Strafrecht mit politischem Kalkül


Der Internationale Strafgerichtshof erhält bald einen neuen Chefankläger: Im Dezember wird über die Nachfolge von Luis Moreno-Ocampo entschieden. Der Argentinier hat das Amt seit Mitte 2003 inne und musste sich mehrfach vorwerfen lassen, mit dem Strafrecht Politik zu machen. Das liegt zum Teil daran, dass er gezwungen ist, zwischen widerstreitenden Interessen politisch zu lavieren.

Der Internationale Strafgerichtshof IStGH soll Verantwortliche für schwerste Kriegsverbrechen und Verbrechen gegen die Menschlichkeit zur Rechenschaft ziehen, wenn nationale Gerichte das nicht wollen oder können. Sein Chefankläger kann Fälle vorschlagen und entscheiden, gegen welche Verdächtigen er ermittelt. Moreno-Ocampo wird vorgeworfen, dabei die Prinzipien der Unabhängigkeit und Unparteilichkeit verletzt zu haben – zum Beispiel weil er nur gegen Afrikaner ermittele.

Autor

Bernd Ludermann

ist Chefredakteur von "welt-sichten".

In der Tat behandelt der IStGH bisher nur Fälle in Afrika. Doch das hat nichts mit Neokolonialismus zu tun. Das Gericht ist in seinen ersten drei Fällen – Kriegsverbrechen im Ostkongo, in der Zentralafrikanischen Republik und in Norduganda – von den Regierungen dieser Länder selbst gerufen und im Fall Darfur (Sudan) und zuletzt Libyen vom UN-Sicherheitsrat eingeschaltet worden. Nur die Fälle Kenia und demnächst wohl Cote d’Ivoire hat Moreno-Ocampo von sich aus eröffnet. In Sri Lanka oder Myanmar kann er das nicht, weil diese Länder – anders als die Mehrheit der afrikanischen – die Jurisdiktion des IStGH nicht akzeptieren und der UN-Sicherheitsrat nicht einschreitet.
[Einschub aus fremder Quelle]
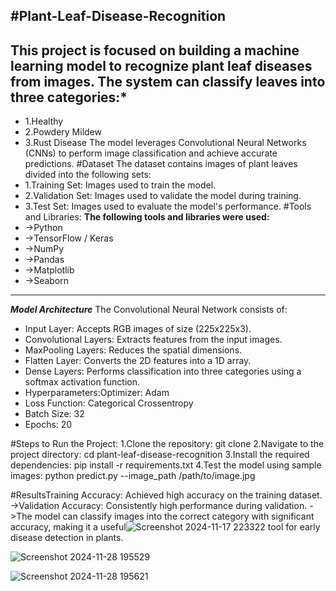 #Plant-Leaf-Disease-Recognition
---
This project is focused on building a machine learning model to recognize plant leaf diseases from images. The system can classify leaves into three categories:*
---
- 1.Healthy
- 2.Powdery Mildew
- 3.Rust Disease
The model leverages Convolutional Neural Networks (CNNs) to perform image classification and achieve accurate predictions.
#Dataset
The dataset contains images of plant leaves divided into the following sets:
- 1.Training Set: Images used to train the model.
- 2.Validation Set: Images used to validate the model during training.
- 3.Test Set: Images used to evaluate the model's performance.
#Tools and Libraries:
**The following tools and libraries were used:**
- ->Python
- ->TensorFlow / Keras
- ->NumPy
- ->Pandas
- ->Matplotlib
- ->Seaborn
---
***Model Architecture***
The Convolutional Neural Network consists of:
- Input Layer: Accepts RGB images of size (225x225x3).
- Convolutional Layers: Extracts features from the input images.
- MaxPooling Layers: Reduces the spatial dimensions.
- Flatten Layer: Converts the 2D features into a 1D array.
- Dense Layers: Performs classification into three categories using a softmax activation function.
- Hyperparameters:Optimizer: Adam
- Loss Function: Categorical Crossentropy
- Batch Size: 32
- Epochs: 20

#Steps to Run the Project:
1.Clone the repository:
git clone
2.Navigate to the project directory:
cd plant-leaf-disease-recognition
3.Install the required dependencies:
pip install -r requirements.txt
4.Test the model using sample images:
python predict.py --image_path /path/to/image.jpg

#ResultsTraining Accuracy: Achieved high accuracy on the training dataset.
->Validation Accuracy: Consistently high performance during validation.
->The model can classify images into the correct category with significant accuracy, making it a useful![Screenshot 2024-11-17 223322](https://github.com/user-attachments/assets/1c4629e6-b4f4-4a6d-b076-66d8012d65e2)
 tool for early disease detection in plants.



![Screenshot 2024-11-28 195529](https://github.com/user-attachments/assets/ab38f4b4-e830-40f5-8110-ea2a5386e34e)




![Screenshot 2024-11-28 195621](https://github.com/user-attachments/assets/c879a721-9608-4d52-b90c-cf79f4976648)
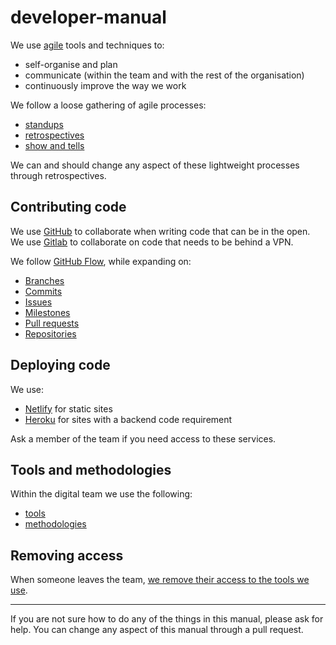 # developer-manual

We use [agile](https://en.wikipedia.org/wiki/Agile_software_development) tools and techniques to:

* self-organise and plan
* communicate (within the team and with the rest of the organisation)
* continuously improve the way we work

We follow a loose gathering of agile processes:

* [standups](standup.md)
* [retrospectives](retrospective.md)
* [show and tells](show_and_tell.md)

We can and should change any aspect of these lightweight processes through retrospectives.

## Contributing code

We use [GitHub](https://github.com/) to collaborate when writing code that can be in the open. We use [Gitlab](http://code.snook) to collaborate on code that needs to be behind a VPN.

We follow [GitHub Flow](https://guides.github.com/introduction/flow/), while expanding on:

* [Branches](branches.md)
* [Commits](commits.md)
* [Issues](issues.md)
* [Milestones](milestones.md)
* [Pull requests](pull-requests.md)
* [Repositories](repositories.md)

## Deploying code

We use:

* [Netlify](https://www.netlify.com/) for static sites
* [Heroku](https://heroku.com) for sites with a backend code requirement

Ask a member of the team if you need access to these services.

## Tools and methodologies

Within the digital team we use the following:

* [tools](tools.md)
* [methodologies](methodologies.md)

## Removing access

When someone leaves the team, [we remove their access to the tools we use](removing_access.md).

---

If you are not sure how to do any of the things in this manual, please ask for help. You can change any aspect of this manual through a pull request.
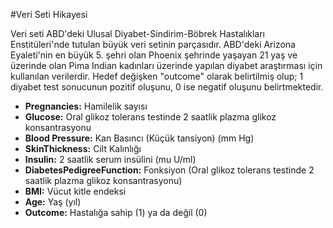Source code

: #Veri Seti Hikayesi 


Veri seti ABD'deki Ulusal Diyabet-Sindirim-Böbrek Hastalıkları Enstitüleri'nde tutulan büyük veri setinin parçasıdır. ABD'deki
Arizona Eyaleti'nin en büyük 5. şehri olan Phoenix şehrinde yaşayan 21 yaş ve üzerinde olan Pima Indian kadınları üzerinde
yapılan diyabet araştırması için kullanılan verilerdir.
Hedef değişken "outcome" olarak belirtilmiş olup; 1 diyabet test sonucunun pozitif oluşunu, 0 ise negatif oluşunu belirtmektedir.



*  **Pregnancies:** Hamilelik sayısı
*  **Glucose:** Oral glikoz tolerans testinde 2 saatlik plazma glikoz konsantrasyonu
*  **Blood Pressure:** Kan Basıncı (Küçük tansiyon) (mm Hg)
*  **SkinThickness:** Cilt Kalınlığı
*  **Insulin:** 2 saatlik serum insülini (mu U/ml)
*  **DiabetesPedigreeFunction:** Fonksiyon (Oral glikoz tolerans testinde 2 saatlik plazma glikoz konsantrasyonu)
*  **BMI:** Vücut kitle endeksi
*  **Age:** Yaş (yıl)
*  **Outcome:** Hastalığa sahip (1) ya da değil (0)







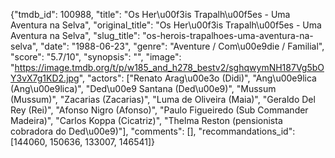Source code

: {"tmdb_id": 100988, "title": "Os Her\u00f3is Trapalh\u00f5es - Uma Aventura na Selva", "original_title": "Os Her\u00f3is Trapalh\u00f5es - Uma Aventura na Selva", "slug_title": "os-herois-trapalhoes-uma-aventura-na-selva", "date": "1988-06-23", "genre": "Aventure / Com\u00e9die / Familial", "score": "5.7/10", "synopsis": "", "image": "https://image.tmdb.org/t/p/w185_and_h278_bestv2/sghqwymNH187Vg5bOY3vX7g1KD2.jpg", "actors": ["Renato Arag\u00e3o (Didi)", "Ang\u00e9lica (Ang\u00e9lica)", "Ded\u00e9 Santana (Ded\u00e9)", "Mussum (Mussum)", "Zacarias (Zacarias)", "Luma de Oliveira (Maia)", "Geraldo Del Rey (Rei)", "Afonso Nigro (Afonso)", "Paulo Figueiredo (Sub Commander Madeira)", "Carlos Koppa (Cicatriz)", "Thelma Reston (pensionista cobradora do Ded\u00e9)"], "comments": [], "recommandations_id": [144060, 150636, 133007, 146541]}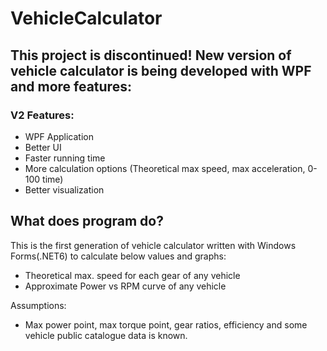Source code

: # VehicleCalculator

## This project is discontinued! New version of vehicle calculator is being developed with WPF and more features:
### V2 Features:
- WPF Application
- Better UI
- Faster running time
- More calculation options (Theoretical max speed, max acceleration, 0-100 time)
- Better visualization

## What does program do?
This is the first generation of vehicle calculator written with Windows Forms(.NET6) to calculate below values and graphs:
- Theoretical max. speed for each gear of any vehicle
- Approximate Power vs RPM curve of any vehicle

Assumptions:
- Max power point, max torque point, gear ratios, efficiency and some vehicle public catalogue data is known.
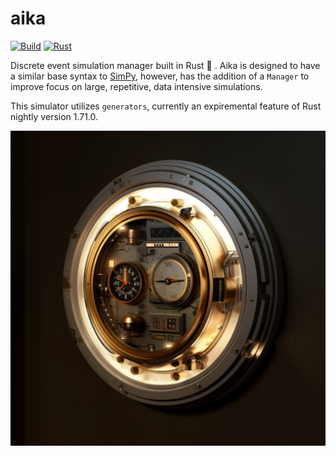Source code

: # aika
[![Build](https://github.com/primitivefinance/aika/actions/workflows/build.yaml/badge.svg)](https://github.com/primitivefinance/aika/actions/workflows/build.yaml)
[![Rust](https://github.com/primitivefinance/aika/actions/workflows/rust.yaml/badge.svg)](https://github.com/primitivefinance/aika/actions/workflows/rust.yaml)

Discrete event simulation manager built in Rust 🦀 . Aika is designed to have a similar base syntax to [SimPy](https://gitlab.com/team-simpy/simpy), however, has the addition of a `Manager` to improve focus on large, repetitive, data intensive simulations.

This simulator utilizes `generators`, currently an expiremental feature of Rust nightly version 1.71.0. 

![](/assets/aika-clock.png)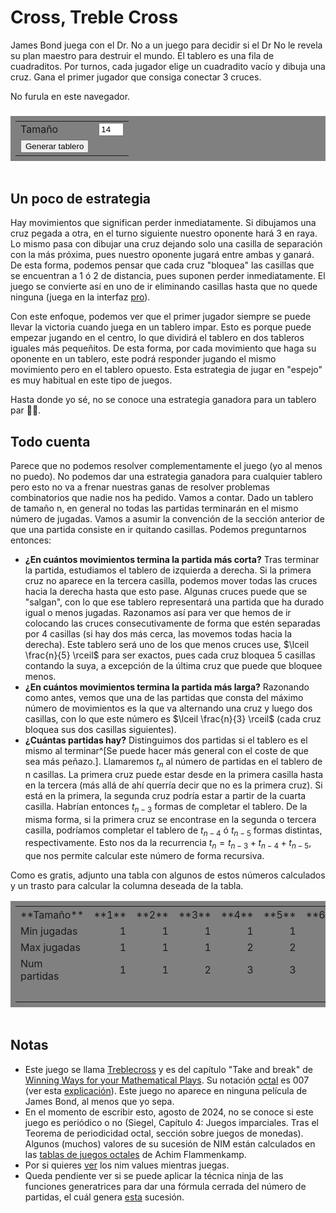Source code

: 
# Cross, Treble Cross

<style>
    a { text-decoration: underline; }

    #board {
        display: block;
        margin: auto;
    }

    #turn {
        text-align: center;
    }

    table {
        margin: 1em auto 3em auto;
        padding: 0.5em;
        background-color: gray;
    }

    #data-table td {
        width: 20px;
        text-align: right;
    }

    #data-table td:nth-child(1){
        width: 100px;
        text-align: left;
    }
</style>

James Bond juega con el Dr. No a un juego para decidir si el Dr No le revela su plan maestro para destruir el mundo. El tablero es una fila de cuadraditos. Por turnos, cada jugador elige un cuadradito vacío y dibuja una cruz. Gana el primer jugador que consiga conectar 3 cruces.

<!-- Board -->
<canvas id="board">
    No furula en este navegador.
</canvas>

<h3 id="turn"></h3>

<table>
    <tr>
        <td> <label>Tamaño</label> </td>
        <td> <input style="width: 3em" id="n_squares" type="number" min="1" max="30" value=14> </td>
    </tr>
    <tr>
        <td> <button type="button" onclick="generateBoard(); draw();">Generar tablero</button><br> </td>
    </tr>
</table>

## Un poco de estrategia

Hay movimientos que significan perder inmediatamente. Si dibujamos una cruz pegada a otra, en el turno siguiente nuestro oponente hará 3 en raya. Lo mismo pasa con dibujar una cruz dejando solo una casilla de separación con la más próxima, pues nuestro oponente jugará entre ambas y ganará. De esta forma, podemos pensar que cada cruz "bloquea" las casillas que se encuentran a 1 ó 2 de distancia, pues suponen perder inmediatamente. El juego se convierte así en uno de ir eliminando casillas hasta que no quede ninguna (juega en la interfaz <a id="switch_button" onclick="switchMode(this); window.scrollTo(0,0);">pro</a>).

Con este enfoque, podemos ver que el primer jugador siempre se puede llevar la victoria cuando juega en un tablero impar. Esto es porque puede empezar jugando en el centro, lo que dividirá el tablero en dos tableros iguales más pequeñitos. De esta forma, por cada movimiento que haga su oponente en un tablero, este podrá responder jugando el mismo movimiento pero en el tablero opuesto. Esta estrategia de jugar en "espejo" es muy habitual en este tipo de juegos.

Hasta donde yo sé, no se conoce una estrategia ganadora para un tablero par 🤷‍♂️.

## Todo cuenta

Parece que no podemos resolver complementamente el juego (yo al menos no puedo). No podemos dar una estrategia ganadora para cualquier tablero pero esto no va a frenar nuestras ganas de resolver problemas combinatorios que nadie nos ha pedido. Vamos a contar. Dado un tablero de tamaño n, en general no todas las partidas terminarán en el mismo número de jugadas. Vamos a asumir la convención de la sección anterior de que una partida consiste en ir quitando casillas. Podemos preguntarnos entonces:

- **¿En cuántos movimientos termina la partida más corta?** Tras terminar la partida, estudiamos el tablero de izquierda a derecha. Si la primera cruz no aparece en la tercera casilla, podemos mover todas las cruces hacia la derecha hasta que esto pase. Algunas cruces puede que se "salgan", con lo que ese tablero representará una partida que ha durado igual o menos jugadas. Razonamos así para ver que hemos de ir colocando las cruces consecutivamente de forma que estén separadas por 4 casillas (si hay dos más cerca, las movemos todas hacia la derecha). Este tablero será uno de los que menos cruces use, $\lceil \frac{n}{5} \rceil$ para ser exactos, pues cada cruz bloquea 5 casillas contando la suya, a excepción de la última cruz que puede que bloquee menos.
- **¿En cuántos movimientos termina la partida más larga?** Razonando como antes, vemos que una de las partidas que consta del máximo número de movimientos es la que va alternando una cruz y luego dos casillas, con lo que este número es $\lceil \frac{n}{3} \rceil$ (cada cruz bloquea sus dos casillas siguientes).
- **¿Cuántas partidas hay?** Distinguimos dos partidas si el tablero es el mismo al terminar^[Se puede hacer más general con el coste de que sea más peñazo.]. Llamaremos $t_n$ al número de partidas en el tablero de n casillas. La primera cruz puede estar desde en la primera casilla hasta en la tercera (más allá de ahí querría decir que no es la primera cruz). Si está en la primera, la segunda cruz podría estar a partir de la cuarta casilla. Habrían entonces $t_{n-3}$ formas de completar el tablero. De la misma forma, si la primera cruz se encontrase en la segunda o tercera casilla, podríamos completar el tablero de $t_{n-4}$ ó $t_{n-5}$ formas distintas, respectivamente. Esto nos da la recurrencia $t_n = t_{n-3} + t_{n-4} + t_{n-5}$, que nos permite calcular este número de forma recursiva.

Como es gratis, adjunto una tabla con algunos de estos números calculados y un trasto para calcular la columna deseada de la tabla.


<table id="data-table">
    <tr>
        <td> **Tamaño** </td>
        <td>**1**</td>
        <td>**2**</td>
        <td>**3**</td>
        <td>**4**</td>
        <td>**5**</td>
        <td>**6**</td>
        <td>**7**</td>
        <td>**8**</td>
        <td>**9**</td>
        <td>**10**</td>
        <td>**11**</td>
        <td>**12**</td>
        <td> <input style="width: 3em" id="count_input" type="number" min="0" value=13> </td>
    </tr>
    <tr>
        <td> Min jugadas </td>
        <td> 1 </td>
        <td> 1 </td>
        <td> 1 </td>
        <td> 1 </td>
        <td> 1 </td>
        <td> 2 </td>
        <td> 2 </td>
        <td> 2 </td>
        <td> 2 </td>
        <td> 2 </td>
        <td> 3 </td>
        <td> 3 </td>
        <td id="min_plays"></td>
    </tr>
    <tr>
        <td> Max jugadas </td>
        <td> 1 </td>
        <td> 1 </td>
        <td> 1 </td>
        <td> 2 </td>
        <td> 2 </td>
        <td> 2 </td>
        <td> 3 </td>
        <td> 3 </td>
        <td> 3 </td>
        <td> 4 </td>
        <td> 4 </td>
        <td> 4 </td>
        <td id="max_plays"></td>
    </tr>
    <tr>
        <td> Num partidas </td>
        <td> 1 </td>
        <td> 1 </td>
        <td> 2 </td>
        <td> 3 </td>
        <td> 3 </td>
        <td> 4 </td>
        <td> 6 </td>
        <td> 8 </td>
        <td> 10 </td>
        <td> 13 </td>
        <td> 18 </td>
        <td> 24 </td>
        <td id="count_res"></td>
    </tr>
    <tr>
        <td></td>
        <td></td>
        <td></td>
        <td></td>
        <td></td>
        <td></td>
        <td></td>
        <td></td>
        <td></td>
        <td></td>
        <td></td>
        <td></td>
        <td></td>
        <td> <button type="button" onclick="computePlays()">Calcular</button><br> </td>
    </tr>
</table>


## Notas
- Este juego se llama [Treblecross](https://en.wikipedia.org/wiki/Treblecross) y es del capítulo "Take and break" de [Winning Ways for your Mathematical Plays](https://es.wikipedia.org/wiki/Winning_Ways_for_your_Mathematical_Plays). Su notación [octal](https://es.wikipedia.org/wiki/Juego_octal) es 007 (ver esta [explicación](https://math.stackexchange.com/questions/4283174/why-do-we-say-treblecross-octal-game-notation-is-007)). Este juego no aparece en ninguna película de James Bond, al menos que yo sepa.
- En el momento de escribir esto, agosto de 2024, no se conoce si este juego es periódico o no (Siegel, Capítulo 4: Juegos imparciales. Tras el Teorema de periodicidad octal, sección sobre juegos de monedas). Algunos (muchos) valores de su sucesión de NIM están calculados en las [tablas de juegos octales](http://wwwhomes.uni-bielefeld.de/achim/octal.html) de Achim Flammenkamp.
- Por si quieres
<a onclick="nimMode(); window.scrollTo(0,0);">ver</a>
los nim values mientras juegas.
- Queda pendiente ver si se puede aplicar la técnica ninja de las funciones generatrices para dar una fórmula cerrada del número de partidas, el cuál genera
<a href="https://oeis.org/A017818">esta</a>
sucesión.

<script src="007.js"></script>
Auch gegen wen der Ankläger ermittelt, unterliegt politischen Zwängen: Er muss die Nützlichkeit des IStGH demonstrieren – für die 118 Staaten, die ihm angehören und das Gericht finanzieren, aber auch für Großmächte und speziell die USA, die den IStGH ablehnen. Er ist auf ein Mindestmaß an Kooperation mit den Behörden des Landes angewiesen, in dem er ermittelt. Und wenn er in laufenden Konflikten tätig wird – das ist die Regel –, muss er bedenken, ob Anklagen die Chancen einer Verhandlungslösung mindern.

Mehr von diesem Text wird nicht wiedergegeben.